Julie Cellini is a free-lance journalist in Illinois with a writing career spanning over 50 years. She is a former newspaper reporter who has been active in historical and cultural preservation in Central Illinois for over 30 years. In the 1960s, while covering the political news beat, she met and later married Willam F. Cellini, a Springfield, Illinois city council member.
Ms. Cellini serves as a trustee for the Abraham Lincoln Presidential Library and Museum Foundation and serves on the board of the Hope Institute for Children and Families (a private, not-for-profit home, school and treatment center serving children with multiple disabilities and their families).[1] She also serves on the board of the Memorial Medical Center Foundation and the Abraham Lincoln Bicentennial Commission Task Force.[2] She was one of three people who received honorary doctorates at the Illinois College 172nd commencement in 2006.[3]

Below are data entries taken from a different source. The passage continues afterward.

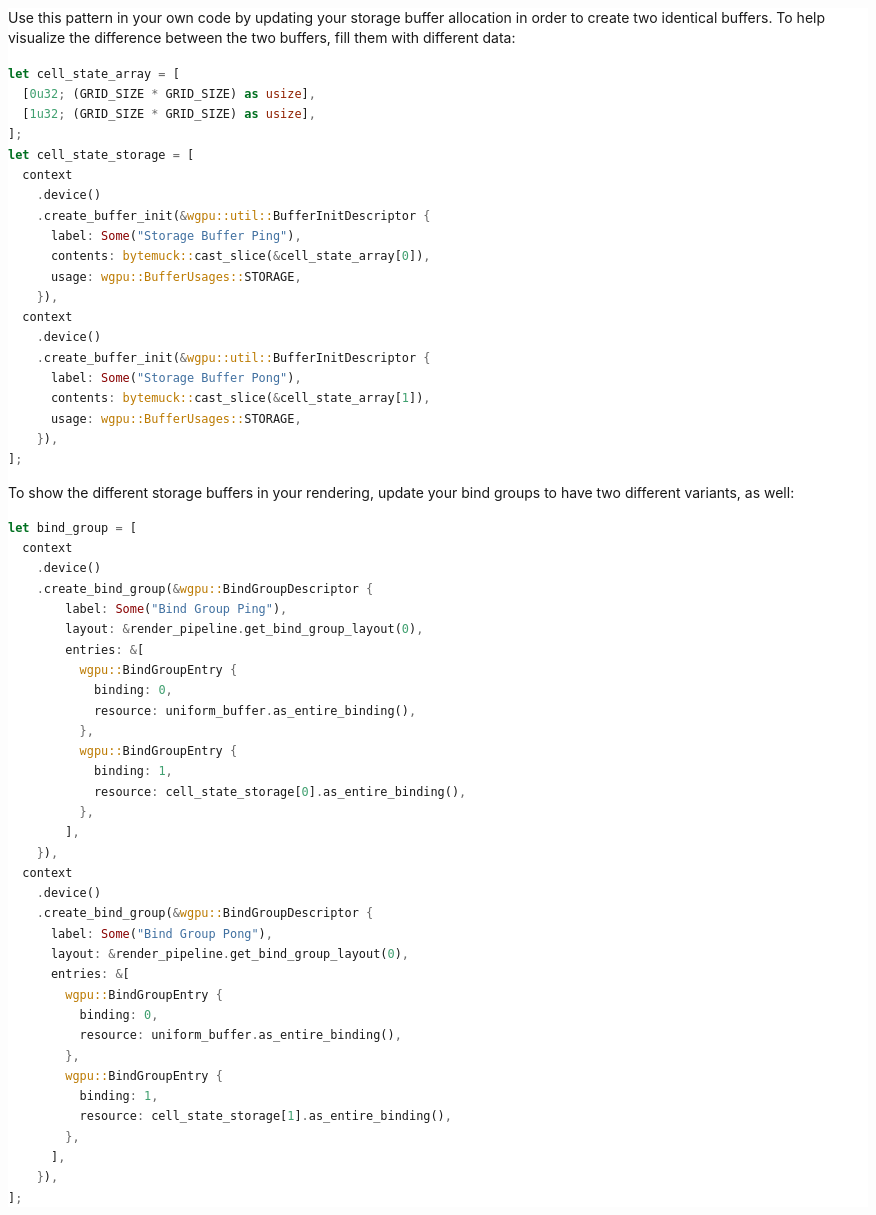 Use this pattern in your own code by updating your storage buffer allocation in order to create two identical buffers. To help visualize the difference between the two buffers, fill them with different data:

```rust
let cell_state_array = [
  [0u32; (GRID_SIZE * GRID_SIZE) as usize],
  [1u32; (GRID_SIZE * GRID_SIZE) as usize],
];
let cell_state_storage = [
  context
    .device()
    .create_buffer_init(&wgpu::util::BufferInitDescriptor {
      label: Some("Storage Buffer Ping"),
      contents: bytemuck::cast_slice(&cell_state_array[0]),
      usage: wgpu::BufferUsages::STORAGE,
    }),
  context
    .device()
    .create_buffer_init(&wgpu::util::BufferInitDescriptor {
      label: Some("Storage Buffer Pong"),
      contents: bytemuck::cast_slice(&cell_state_array[1]),
      usage: wgpu::BufferUsages::STORAGE,
    }),
];
```

To show the different storage buffers in your rendering, update your bind groups to have two different variants, as well:

```rust
let bind_group = [
  context
    .device()
    .create_bind_group(&wgpu::BindGroupDescriptor {
        label: Some("Bind Group Ping"),
        layout: &render_pipeline.get_bind_group_layout(0),
        entries: &[
          wgpu::BindGroupEntry {
            binding: 0,
            resource: uniform_buffer.as_entire_binding(),
          },
          wgpu::BindGroupEntry {
            binding: 1,
            resource: cell_state_storage[0].as_entire_binding(),
          },
        ],
    }),
  context
    .device()
    .create_bind_group(&wgpu::BindGroupDescriptor {
      label: Some("Bind Group Pong"),
      layout: &render_pipeline.get_bind_group_layout(0),
      entries: &[
        wgpu::BindGroupEntry {
          binding: 0,
          resource: uniform_buffer.as_entire_binding(),
        },
        wgpu::BindGroupEntry {
          binding: 1,
          resource: cell_state_storage[1].as_entire_binding(),
        },
      ],
    }),
];
```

As a founding member of the Illinois Historic Preservation Agency, Cellini has been cited as the driving force behind the establishment of the Abraham Lincoln Presidential Library and Museum, a $150 million project that has drawn over two million visitors since its opening,[4] she was awarded the State Journal-Register First Citizen in 2015 for her efforts in the development of the Abraham Lincoln Presidential Museum and Library.[5]
Through her interests in Illinois' history and in the life and presidency of Abraham Lincoln, Illinois Governor James R. Thompson appointed her a trustee to the Illinois State Historical Library in 1981. The library serves as the governance arm of the extensive Lincoln artifact and documents collection. In 1985, Ms. Cellini became chairman of that board as well as for the Library's successor organization, the Illinois State Historical Preservation Agency. Her committee developed a plan to improve public access to the Lincoln collection and its efforts resulted in the opening of the Abraham Lincoln Presidential Library and Museum (ALPLM) in April 2005.[6]
Julie Cellini was inducted as a Laureate of The Lincoln Academy of Illinois and awarded the Order of Lincoln (the State’s highest honor) by the Governor of Illinois in 2009 as a Bicentennial Laureate.[7]